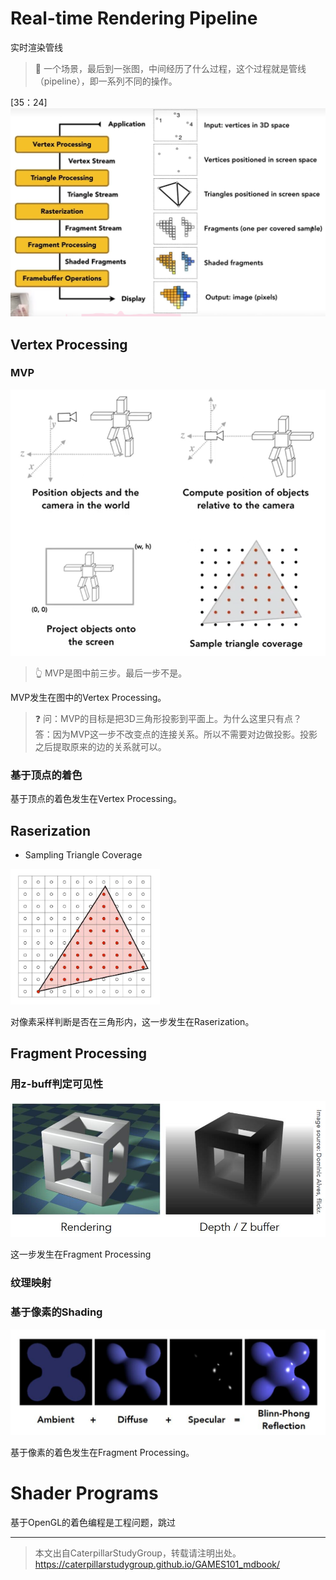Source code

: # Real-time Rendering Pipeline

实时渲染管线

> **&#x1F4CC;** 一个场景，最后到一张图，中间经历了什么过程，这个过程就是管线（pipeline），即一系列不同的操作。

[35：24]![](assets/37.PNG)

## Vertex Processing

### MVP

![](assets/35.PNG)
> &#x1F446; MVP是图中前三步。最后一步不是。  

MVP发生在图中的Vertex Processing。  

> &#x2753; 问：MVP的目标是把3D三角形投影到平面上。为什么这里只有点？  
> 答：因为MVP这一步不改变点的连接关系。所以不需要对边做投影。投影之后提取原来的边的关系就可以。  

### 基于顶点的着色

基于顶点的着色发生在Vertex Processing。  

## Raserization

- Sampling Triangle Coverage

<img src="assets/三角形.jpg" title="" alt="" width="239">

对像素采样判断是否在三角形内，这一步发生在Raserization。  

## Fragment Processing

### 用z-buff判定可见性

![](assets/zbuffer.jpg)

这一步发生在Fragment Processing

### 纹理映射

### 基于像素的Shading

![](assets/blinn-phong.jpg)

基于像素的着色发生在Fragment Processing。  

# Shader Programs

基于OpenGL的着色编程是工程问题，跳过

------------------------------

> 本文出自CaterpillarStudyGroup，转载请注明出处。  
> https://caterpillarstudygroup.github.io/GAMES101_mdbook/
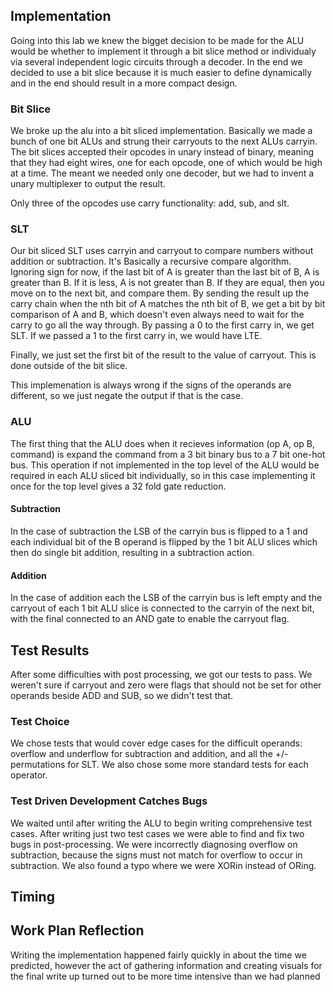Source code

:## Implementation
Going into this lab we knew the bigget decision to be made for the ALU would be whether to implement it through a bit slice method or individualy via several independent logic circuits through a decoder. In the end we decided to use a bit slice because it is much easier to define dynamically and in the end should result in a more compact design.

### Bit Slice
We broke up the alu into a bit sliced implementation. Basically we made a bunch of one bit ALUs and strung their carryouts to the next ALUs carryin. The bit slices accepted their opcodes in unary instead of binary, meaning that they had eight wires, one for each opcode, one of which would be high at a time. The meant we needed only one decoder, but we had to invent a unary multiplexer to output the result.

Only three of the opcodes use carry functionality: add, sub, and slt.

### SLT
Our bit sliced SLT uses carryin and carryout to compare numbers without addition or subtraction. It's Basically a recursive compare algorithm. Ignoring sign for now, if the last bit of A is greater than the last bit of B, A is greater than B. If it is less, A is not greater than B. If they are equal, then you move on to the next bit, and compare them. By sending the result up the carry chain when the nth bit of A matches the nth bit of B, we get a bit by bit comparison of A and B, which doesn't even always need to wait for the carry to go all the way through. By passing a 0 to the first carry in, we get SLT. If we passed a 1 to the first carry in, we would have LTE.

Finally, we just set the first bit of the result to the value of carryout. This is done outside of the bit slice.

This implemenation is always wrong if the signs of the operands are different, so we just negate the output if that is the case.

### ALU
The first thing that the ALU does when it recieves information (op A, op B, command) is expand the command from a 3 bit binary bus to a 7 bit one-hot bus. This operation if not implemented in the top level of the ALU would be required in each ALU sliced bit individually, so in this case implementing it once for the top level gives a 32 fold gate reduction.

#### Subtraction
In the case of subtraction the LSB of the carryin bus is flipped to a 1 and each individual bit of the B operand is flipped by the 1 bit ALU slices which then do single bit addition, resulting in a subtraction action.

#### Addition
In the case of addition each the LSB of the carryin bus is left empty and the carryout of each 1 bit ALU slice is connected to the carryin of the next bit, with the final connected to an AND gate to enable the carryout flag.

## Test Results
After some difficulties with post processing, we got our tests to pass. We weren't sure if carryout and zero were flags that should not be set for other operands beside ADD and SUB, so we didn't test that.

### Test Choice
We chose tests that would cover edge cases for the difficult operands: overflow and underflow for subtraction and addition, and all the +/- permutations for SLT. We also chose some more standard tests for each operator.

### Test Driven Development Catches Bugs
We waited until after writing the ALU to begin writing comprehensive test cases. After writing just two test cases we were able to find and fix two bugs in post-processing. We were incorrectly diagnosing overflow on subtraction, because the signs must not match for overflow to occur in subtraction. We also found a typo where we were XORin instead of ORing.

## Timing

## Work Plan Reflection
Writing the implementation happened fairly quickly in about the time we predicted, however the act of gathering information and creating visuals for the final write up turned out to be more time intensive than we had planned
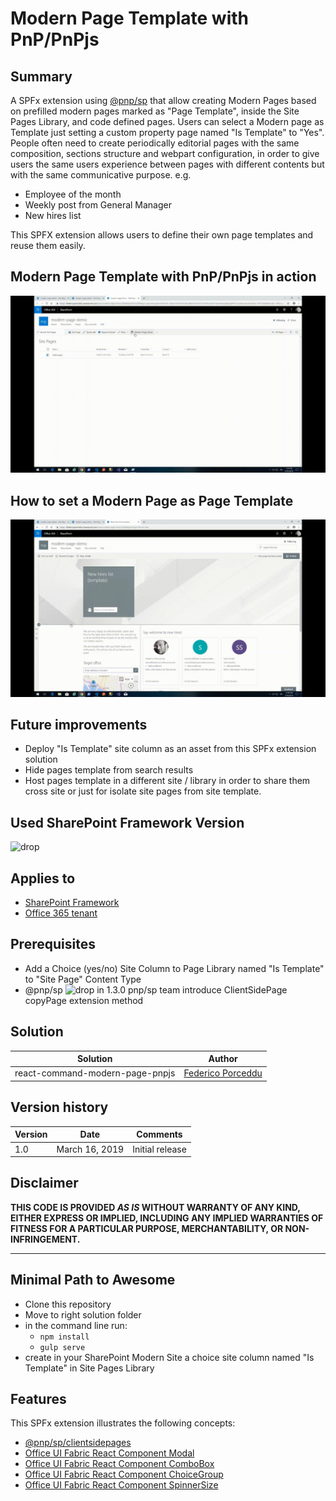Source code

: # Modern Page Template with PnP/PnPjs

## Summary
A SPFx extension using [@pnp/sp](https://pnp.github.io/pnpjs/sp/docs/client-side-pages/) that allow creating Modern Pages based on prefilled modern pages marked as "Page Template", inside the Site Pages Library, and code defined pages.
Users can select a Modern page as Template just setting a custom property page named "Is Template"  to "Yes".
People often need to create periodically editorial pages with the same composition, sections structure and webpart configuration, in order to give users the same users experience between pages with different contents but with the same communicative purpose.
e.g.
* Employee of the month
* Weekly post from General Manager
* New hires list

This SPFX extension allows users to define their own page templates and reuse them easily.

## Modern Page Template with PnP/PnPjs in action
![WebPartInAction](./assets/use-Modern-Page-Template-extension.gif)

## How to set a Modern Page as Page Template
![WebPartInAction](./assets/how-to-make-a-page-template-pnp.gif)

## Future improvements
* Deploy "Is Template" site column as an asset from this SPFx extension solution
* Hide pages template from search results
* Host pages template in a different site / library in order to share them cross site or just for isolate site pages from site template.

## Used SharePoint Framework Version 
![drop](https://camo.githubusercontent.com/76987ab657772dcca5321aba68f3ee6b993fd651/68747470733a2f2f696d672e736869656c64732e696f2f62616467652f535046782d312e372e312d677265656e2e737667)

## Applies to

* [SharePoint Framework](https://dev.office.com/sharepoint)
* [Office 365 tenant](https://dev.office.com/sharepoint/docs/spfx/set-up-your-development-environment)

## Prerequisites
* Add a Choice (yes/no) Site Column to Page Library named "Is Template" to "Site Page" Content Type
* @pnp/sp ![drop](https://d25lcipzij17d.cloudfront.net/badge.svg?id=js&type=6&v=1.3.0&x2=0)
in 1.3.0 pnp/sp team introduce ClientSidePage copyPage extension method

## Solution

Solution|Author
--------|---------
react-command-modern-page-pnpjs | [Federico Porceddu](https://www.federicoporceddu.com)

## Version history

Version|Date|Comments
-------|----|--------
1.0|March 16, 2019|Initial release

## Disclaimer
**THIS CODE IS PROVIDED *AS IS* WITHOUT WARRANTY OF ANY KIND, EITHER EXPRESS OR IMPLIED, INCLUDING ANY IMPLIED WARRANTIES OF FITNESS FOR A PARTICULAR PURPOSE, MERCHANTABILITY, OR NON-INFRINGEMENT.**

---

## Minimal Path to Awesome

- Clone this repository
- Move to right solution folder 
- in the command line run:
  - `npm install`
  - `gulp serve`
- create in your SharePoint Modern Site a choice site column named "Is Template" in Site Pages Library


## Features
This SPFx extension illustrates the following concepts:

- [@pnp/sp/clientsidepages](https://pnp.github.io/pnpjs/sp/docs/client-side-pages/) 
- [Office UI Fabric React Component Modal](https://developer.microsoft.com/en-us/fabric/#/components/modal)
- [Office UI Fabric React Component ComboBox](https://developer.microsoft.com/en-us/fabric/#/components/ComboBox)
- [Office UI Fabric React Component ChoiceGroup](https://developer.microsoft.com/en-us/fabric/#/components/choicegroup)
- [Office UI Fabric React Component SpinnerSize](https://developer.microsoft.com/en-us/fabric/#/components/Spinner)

--

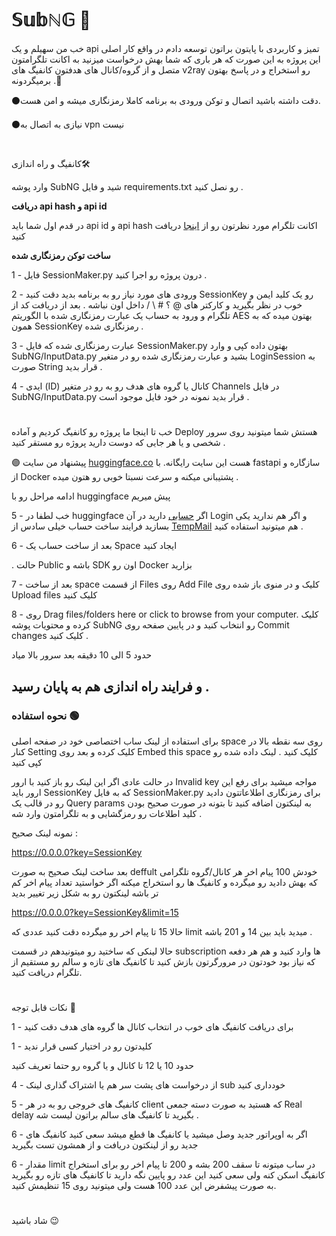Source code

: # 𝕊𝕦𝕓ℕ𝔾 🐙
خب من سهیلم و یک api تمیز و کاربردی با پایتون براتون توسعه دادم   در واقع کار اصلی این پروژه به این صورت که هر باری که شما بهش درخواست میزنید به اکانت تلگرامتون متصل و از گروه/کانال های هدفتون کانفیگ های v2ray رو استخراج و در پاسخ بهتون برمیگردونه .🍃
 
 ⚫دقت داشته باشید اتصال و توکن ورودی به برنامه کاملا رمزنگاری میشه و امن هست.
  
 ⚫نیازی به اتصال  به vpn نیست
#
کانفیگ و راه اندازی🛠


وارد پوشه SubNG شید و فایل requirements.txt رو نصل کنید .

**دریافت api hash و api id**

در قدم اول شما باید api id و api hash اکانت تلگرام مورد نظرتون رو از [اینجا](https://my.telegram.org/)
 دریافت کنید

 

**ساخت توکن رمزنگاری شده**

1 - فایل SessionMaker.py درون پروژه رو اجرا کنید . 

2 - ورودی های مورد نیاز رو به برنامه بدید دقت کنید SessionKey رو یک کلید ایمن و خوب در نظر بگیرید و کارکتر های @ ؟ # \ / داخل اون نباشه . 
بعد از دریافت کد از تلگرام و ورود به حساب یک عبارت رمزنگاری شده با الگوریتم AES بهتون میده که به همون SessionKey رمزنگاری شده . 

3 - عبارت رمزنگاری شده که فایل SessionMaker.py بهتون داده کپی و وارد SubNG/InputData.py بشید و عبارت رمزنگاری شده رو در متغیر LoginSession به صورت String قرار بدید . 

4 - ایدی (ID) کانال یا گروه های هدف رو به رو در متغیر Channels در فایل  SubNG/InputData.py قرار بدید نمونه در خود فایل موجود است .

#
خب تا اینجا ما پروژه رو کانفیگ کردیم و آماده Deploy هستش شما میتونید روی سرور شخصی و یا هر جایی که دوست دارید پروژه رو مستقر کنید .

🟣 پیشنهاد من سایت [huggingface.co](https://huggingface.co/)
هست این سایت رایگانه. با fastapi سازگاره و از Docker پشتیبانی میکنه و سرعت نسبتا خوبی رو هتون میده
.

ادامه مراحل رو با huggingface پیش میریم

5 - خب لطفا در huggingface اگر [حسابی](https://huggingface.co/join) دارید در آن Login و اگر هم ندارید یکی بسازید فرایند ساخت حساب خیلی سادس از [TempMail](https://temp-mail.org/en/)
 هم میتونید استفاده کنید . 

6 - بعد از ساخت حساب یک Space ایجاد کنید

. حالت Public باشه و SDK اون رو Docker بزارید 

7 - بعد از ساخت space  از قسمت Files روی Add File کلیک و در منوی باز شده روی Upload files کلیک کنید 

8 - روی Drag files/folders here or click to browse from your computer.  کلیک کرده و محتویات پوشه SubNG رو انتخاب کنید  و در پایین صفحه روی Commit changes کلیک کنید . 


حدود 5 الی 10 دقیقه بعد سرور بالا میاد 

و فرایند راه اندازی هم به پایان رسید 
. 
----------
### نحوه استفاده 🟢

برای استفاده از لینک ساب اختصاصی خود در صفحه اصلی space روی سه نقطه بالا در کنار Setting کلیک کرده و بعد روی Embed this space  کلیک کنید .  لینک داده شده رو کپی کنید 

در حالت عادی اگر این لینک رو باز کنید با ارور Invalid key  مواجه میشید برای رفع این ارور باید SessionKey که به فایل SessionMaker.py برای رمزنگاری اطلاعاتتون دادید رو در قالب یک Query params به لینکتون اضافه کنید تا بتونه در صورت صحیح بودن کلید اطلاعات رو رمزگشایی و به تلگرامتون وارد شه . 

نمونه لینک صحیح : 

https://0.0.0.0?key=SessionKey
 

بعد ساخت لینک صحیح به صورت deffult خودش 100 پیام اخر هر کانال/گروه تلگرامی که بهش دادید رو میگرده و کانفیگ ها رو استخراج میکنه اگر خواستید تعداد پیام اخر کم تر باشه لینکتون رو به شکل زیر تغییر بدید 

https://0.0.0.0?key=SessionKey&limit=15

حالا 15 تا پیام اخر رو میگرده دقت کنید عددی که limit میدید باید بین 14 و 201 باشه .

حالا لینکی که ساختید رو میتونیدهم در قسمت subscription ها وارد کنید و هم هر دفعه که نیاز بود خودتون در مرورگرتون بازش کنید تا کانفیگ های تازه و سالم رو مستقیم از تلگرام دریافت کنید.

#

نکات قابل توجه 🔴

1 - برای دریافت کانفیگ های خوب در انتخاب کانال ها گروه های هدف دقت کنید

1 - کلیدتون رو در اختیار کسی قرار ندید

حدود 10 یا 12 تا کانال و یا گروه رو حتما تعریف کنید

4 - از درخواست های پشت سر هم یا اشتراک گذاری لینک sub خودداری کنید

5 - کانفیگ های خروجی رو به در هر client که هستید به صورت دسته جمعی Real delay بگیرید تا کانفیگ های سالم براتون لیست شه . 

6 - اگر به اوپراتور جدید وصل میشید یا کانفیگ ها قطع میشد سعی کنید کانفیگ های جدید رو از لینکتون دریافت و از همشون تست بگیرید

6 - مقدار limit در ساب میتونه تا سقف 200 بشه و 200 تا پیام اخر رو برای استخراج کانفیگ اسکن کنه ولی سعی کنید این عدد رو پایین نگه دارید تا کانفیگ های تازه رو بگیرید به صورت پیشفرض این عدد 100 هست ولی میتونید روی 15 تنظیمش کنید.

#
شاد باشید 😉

---

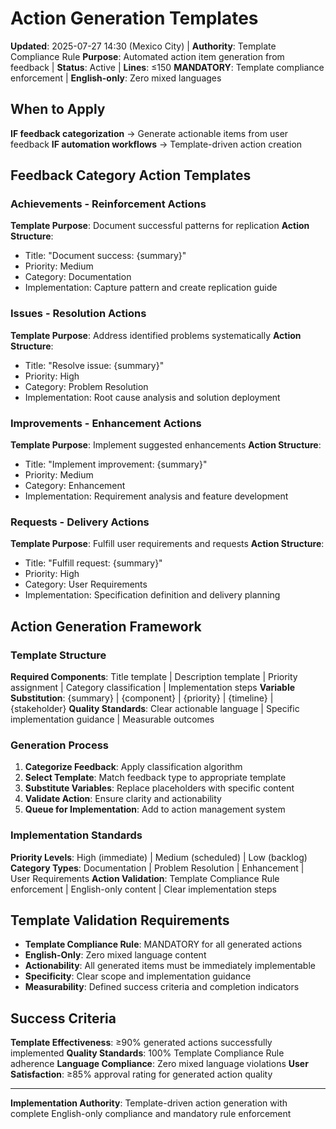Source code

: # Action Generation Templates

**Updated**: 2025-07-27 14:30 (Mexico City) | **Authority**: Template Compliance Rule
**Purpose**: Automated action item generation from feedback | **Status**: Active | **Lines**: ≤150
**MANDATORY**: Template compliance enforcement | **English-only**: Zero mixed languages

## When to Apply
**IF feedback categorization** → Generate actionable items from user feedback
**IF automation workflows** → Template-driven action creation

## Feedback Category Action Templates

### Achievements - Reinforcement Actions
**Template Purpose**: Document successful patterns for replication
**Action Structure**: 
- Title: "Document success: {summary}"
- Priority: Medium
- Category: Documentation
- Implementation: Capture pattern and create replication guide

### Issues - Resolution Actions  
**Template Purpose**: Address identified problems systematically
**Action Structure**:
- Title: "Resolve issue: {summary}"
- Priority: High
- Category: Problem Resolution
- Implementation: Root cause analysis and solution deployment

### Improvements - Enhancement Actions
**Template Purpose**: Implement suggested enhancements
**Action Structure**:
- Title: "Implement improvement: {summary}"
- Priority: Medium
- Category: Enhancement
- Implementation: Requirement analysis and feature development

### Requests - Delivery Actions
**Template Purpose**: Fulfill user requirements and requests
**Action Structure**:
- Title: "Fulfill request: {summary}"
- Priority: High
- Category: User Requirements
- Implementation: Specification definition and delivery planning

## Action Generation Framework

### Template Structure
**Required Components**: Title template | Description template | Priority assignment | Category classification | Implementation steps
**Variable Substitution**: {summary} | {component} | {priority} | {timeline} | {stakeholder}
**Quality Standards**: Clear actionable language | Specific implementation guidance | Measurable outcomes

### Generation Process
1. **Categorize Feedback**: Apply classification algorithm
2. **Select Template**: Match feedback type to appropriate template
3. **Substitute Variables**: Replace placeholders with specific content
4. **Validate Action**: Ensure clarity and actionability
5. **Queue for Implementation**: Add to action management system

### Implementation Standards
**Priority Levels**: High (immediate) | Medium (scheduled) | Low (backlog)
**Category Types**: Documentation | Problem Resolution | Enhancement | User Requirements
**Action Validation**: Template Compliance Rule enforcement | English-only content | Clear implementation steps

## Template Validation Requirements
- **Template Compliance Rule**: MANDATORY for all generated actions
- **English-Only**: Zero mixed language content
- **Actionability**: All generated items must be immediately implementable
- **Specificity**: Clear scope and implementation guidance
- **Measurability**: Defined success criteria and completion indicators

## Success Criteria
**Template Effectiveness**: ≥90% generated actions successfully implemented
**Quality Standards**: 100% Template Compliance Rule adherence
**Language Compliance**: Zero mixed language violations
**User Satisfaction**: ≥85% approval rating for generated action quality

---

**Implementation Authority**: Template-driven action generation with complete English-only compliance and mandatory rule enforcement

- _Requirement_: For the records above, state the number of lines holding the string "command", without further comment.

- _Exercise output_: 3